Thursday, February 08, 2007

Review of Children of Men

Science fiction, the best science fiction, takes the world as we now know it and gives it a twist. Then, the author traces out the implications of the twist and gives us a picture of what that world would look like. Whether it's life on a world with a tiny fraction of Earth's gravity, time travel, the aftermath of a killer virus, humans interacting with robots, faster-than-light space travel or a human raised by aliens, the true genius of the best sci-fi stories is the part where it makes the audience ponder this world that is slightly askew from our own...and forces us to think about our own world.

In Children of Men, this is accomplished beautifully by positing a world where a disease attacked the reproductive systems in humans, making the current generation the last of the human race. Set in England, this is a bleak, dystopian future shows a completely disheartened populace. The youngest man on earth, slightly more than 18 years old, has just died, bombings are rampant and many people take government-provided suicide pills ("guaranteed to work").

And then, a young woman finds herself pregnant.

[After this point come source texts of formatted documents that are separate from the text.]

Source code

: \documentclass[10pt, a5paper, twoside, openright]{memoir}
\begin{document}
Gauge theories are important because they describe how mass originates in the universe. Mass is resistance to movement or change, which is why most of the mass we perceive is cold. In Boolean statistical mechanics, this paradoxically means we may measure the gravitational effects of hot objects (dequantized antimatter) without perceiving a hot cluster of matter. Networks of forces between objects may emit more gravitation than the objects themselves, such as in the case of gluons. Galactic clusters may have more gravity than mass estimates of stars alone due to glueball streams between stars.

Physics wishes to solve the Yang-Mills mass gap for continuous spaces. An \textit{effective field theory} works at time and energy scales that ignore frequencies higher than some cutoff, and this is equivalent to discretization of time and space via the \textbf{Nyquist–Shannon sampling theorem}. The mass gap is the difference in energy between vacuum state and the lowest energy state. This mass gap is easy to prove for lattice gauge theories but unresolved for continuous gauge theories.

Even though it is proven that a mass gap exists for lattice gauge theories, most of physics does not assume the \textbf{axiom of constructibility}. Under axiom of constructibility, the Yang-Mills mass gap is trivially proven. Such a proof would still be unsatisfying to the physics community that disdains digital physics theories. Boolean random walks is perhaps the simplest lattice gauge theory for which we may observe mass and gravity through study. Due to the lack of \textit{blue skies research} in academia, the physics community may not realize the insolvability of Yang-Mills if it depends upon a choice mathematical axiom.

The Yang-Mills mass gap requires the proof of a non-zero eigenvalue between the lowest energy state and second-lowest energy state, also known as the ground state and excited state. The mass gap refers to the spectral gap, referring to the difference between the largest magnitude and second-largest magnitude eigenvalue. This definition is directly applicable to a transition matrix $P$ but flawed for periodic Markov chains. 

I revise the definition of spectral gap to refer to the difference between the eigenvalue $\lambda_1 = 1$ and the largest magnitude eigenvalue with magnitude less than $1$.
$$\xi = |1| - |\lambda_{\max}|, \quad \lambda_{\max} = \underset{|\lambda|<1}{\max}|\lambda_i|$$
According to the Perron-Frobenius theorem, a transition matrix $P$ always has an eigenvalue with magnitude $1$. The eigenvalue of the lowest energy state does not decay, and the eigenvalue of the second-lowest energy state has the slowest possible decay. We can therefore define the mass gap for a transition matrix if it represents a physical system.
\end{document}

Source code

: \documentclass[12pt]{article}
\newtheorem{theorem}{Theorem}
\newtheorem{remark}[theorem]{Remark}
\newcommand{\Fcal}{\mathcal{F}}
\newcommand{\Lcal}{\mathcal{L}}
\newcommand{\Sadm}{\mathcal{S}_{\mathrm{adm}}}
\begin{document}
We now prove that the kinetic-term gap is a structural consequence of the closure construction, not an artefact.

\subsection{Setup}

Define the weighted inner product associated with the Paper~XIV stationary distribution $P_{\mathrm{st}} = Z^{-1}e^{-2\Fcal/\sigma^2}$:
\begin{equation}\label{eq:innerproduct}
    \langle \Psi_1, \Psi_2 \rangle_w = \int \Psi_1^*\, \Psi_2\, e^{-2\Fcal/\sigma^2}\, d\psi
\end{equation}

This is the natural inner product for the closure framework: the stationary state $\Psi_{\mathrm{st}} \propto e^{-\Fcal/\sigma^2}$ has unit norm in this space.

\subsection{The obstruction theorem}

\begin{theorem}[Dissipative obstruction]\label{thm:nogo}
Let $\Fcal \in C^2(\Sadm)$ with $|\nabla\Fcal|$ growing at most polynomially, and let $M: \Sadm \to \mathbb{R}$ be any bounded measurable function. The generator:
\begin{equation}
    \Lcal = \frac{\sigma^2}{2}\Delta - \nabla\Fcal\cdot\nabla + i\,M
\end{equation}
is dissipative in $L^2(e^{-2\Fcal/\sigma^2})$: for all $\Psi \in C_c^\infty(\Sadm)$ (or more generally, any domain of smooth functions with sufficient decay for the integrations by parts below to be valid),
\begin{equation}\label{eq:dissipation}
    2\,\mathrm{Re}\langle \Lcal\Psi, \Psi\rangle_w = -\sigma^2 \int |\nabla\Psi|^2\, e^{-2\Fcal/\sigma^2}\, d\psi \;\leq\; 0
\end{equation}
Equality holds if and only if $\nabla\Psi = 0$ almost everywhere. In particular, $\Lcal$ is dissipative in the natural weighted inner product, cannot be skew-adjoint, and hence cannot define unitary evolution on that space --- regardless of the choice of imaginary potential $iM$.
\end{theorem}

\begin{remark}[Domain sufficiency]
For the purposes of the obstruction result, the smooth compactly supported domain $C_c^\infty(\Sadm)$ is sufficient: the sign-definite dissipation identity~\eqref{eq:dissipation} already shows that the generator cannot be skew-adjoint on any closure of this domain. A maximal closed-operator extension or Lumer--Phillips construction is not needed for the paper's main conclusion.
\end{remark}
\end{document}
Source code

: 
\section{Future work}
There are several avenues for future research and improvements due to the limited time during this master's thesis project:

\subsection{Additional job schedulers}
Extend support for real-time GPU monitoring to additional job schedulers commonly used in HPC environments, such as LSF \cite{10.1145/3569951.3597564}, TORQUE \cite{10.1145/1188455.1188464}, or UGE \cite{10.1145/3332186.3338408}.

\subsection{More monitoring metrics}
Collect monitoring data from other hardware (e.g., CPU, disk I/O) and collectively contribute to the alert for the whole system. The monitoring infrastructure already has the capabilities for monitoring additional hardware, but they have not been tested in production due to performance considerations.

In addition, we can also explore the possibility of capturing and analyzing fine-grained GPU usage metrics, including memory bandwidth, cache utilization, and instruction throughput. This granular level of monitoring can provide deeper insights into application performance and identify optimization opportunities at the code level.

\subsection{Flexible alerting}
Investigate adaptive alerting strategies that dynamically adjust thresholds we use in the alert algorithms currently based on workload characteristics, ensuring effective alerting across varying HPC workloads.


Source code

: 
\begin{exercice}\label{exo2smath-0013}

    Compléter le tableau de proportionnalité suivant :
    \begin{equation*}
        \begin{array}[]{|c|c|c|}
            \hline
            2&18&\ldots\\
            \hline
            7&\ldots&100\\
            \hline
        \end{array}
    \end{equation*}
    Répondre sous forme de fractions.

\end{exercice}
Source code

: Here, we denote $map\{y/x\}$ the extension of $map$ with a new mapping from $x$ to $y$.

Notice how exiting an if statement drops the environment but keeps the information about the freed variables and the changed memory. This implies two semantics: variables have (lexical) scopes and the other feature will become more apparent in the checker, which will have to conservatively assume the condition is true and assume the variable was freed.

The central question of the movie is whether what this child represents will be enough to bring hope back to the world. But in this world where mercenaries might be heroes, patriots might only be looking out for their own agendas, and the government might be more interested in getting rid of fugees (refugees) than in this miraculous event, it seems doubtful. The characters themselves are split on what this could mean, one saying flat out that even if fertility returned the next day, it was too late to bring the world back to what it once was while another believes that mere word of this situation will change everything instantly.

I won't tell you who, if either of them, was right.

I will tell you that I was worried that I wouldn't like this movie. I went to see it because, well, it was sci-fi and seemed to have an intriguing premise. But, while I found the scenes dealing with immigration to be heavy-handed, I'm not at all sorry that I saw it.